¿Ayer fue capicúa o no fue capicúa?




Esta pregunta ha estado martirizándome durante toda la noche. No me asustaba la ola siberiana que se abalanzaba sobre nosotros, según la amenaza de los señores y señoras meteorólogos; tampoco me preocupaba que los señores y señoras—que alguna sí que hay— presidentes de autonomías se reunieran con el jefe superior para decidir por nosotros y a favor/en contra nuestra; y mucho menos me perturbaba el sueño el estado calamitoso de las veintiocho persianas de plástico que protegen las ventanas de mi casa. Que los del psoe de mi tierra estén como están, ni me quita el sueño ni me deja en ayunas. A mí lo que de verdad me ha preocupado en estas veinticuatro horas últimas es si la fecha de ayer era o no capicúa.

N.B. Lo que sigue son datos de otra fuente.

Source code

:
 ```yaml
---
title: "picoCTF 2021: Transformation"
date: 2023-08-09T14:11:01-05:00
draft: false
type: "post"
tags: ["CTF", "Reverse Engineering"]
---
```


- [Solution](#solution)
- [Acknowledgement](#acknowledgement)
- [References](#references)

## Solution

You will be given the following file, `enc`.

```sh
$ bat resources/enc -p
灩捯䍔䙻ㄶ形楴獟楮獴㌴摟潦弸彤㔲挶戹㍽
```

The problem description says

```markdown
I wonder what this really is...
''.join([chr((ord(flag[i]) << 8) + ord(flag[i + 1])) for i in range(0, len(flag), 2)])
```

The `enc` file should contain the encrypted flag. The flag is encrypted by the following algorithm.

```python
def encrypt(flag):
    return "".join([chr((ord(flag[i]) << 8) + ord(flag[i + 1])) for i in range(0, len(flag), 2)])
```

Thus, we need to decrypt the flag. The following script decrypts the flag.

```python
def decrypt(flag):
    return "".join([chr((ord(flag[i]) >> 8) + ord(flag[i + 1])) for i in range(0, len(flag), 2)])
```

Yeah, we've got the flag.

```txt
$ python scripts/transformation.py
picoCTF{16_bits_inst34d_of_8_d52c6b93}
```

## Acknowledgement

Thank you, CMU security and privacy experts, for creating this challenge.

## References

He acudido a la RAE y no he resuelto el problema. Depende como quieras escribir, me ha respondido; si escribes como hablas, y hablas correctamente, no debes complicarte la vida. Ante tan lacónica contestación, no solo no he salido de dudas, es que tampoco he quedado con ganas de volver otra vez a consultar. Porque ¿qué es hablar correctamente? y ¿qué complicarme la vida? En cuanto a lo primero: no soy consciente de que me expreso en mi lengua de manera correcta salvo que alguna persona así me lo indique; y esto suele ocurrir cuando converso con gentes del otro lado del charco o del norte o del sur de mi país. Y respecto a lo segundo: cada quien es muy dueño/dueña de hacerse la vida rebuscada o simple, siempre que se guíe por un hilo conductor que se entienda y se abra a la comprensión de los demás. En caso contrario, ¿para qué hablar? Con escribir en mi diario sería suficiente.

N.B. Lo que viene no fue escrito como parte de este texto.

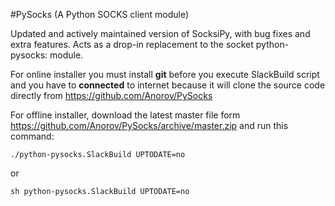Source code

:#PySocks (A Python SOCKS client module)

Updated and actively maintained version of SocksiPy, with bug fixes and extra features. Acts as a drop-in replacement to the socket 
python-pysocks: module.

For online installer you must install **git** before you execute SlackBuild script and you have to **connected** to internet because it will clone the source code directly from https://github.com/Anorov/PySocks

For offline installer, download the latest master file form https://github.com/Anorov/PySocks/archive/master.zip and run this command:

```./python-pysocks.SlackBuild UPTODATE=no```

or

```sh python-pysocks.SlackBuild UPTODATE=no```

Definitivamente 17 de enero de 2017, que, escrito incluso en su forma más elemental de 17117 no es capicúa, expresado en palabras suena como si lo fuera; se diga lo que se diga, bajo la autoridad lingüística tan autorizada y reconocida como se considere. Me lo parece a mí, y es suficiente.
Y, por similares razones, este frío invernal que disfrutamos no es excepción sino norma en el mes de enero en curso, la reunión de ayer nos dejó a todos incluidos los señores y señoras presidentes autonómicos tan fríos como es propio del invierno,  las persianas de mi casa no sólo están viejas sino que además lo son, y el pesoe de aquí y de acullá está hecho unos zorros se mire por donde se mire.
Lo único que a mí ahora me ocupa, —ojito que no hay preocupación alguna—, es solucionar lo que me atañe: el estado de las persianas.
Es así que cuando vino el señor instalador, muy experimentado en este asunto, introdujo en el interior de cada lama final (que es diferente en su forma) una barra de hierro por añadir peso y así bajaran sin tener que tirar de ellas porque se quedaran a medio camino. Si al fabricar el material hubieran tenido esto en cuenta habrían dado a esta lama que remata el paño mayor densidad, pero se descuidaron o se ahorraron unos céntimos. El caso es que ese hierro se ha oxidado con la humedad que han soportado las persianas a lo largo del tiempo y ahora presentan este lamentable aspecto.
Procedo, pues, a desmontarlas una por una, y, tras extraer el material defectuoso y defectuante, rellenar con arena (que no se altera con la humedad, visto lo que ocurre en nuestras playas) los huecos interiores taponando (con papel que es barato y húmedo resulta moldeable) las aberturas de los extremos y volver a colocar en su lugar correspondiente las piezas reparadas.
Como no tiene más enjundia este asunto, sirvan las imágenes siguientes como explicación suficiente. Enumerados los materiales, las herramientas son bien elementales: destornillador para desmontar y volver a montar, martillo y puntero para extraer las varillas oxidadas, papel, palillos para atacar el papel mojado y convertirlo en tapones, cubo donde rellenar con arena, y medidor con pico de verter para introducirla. Y paciencia, nada de prisas.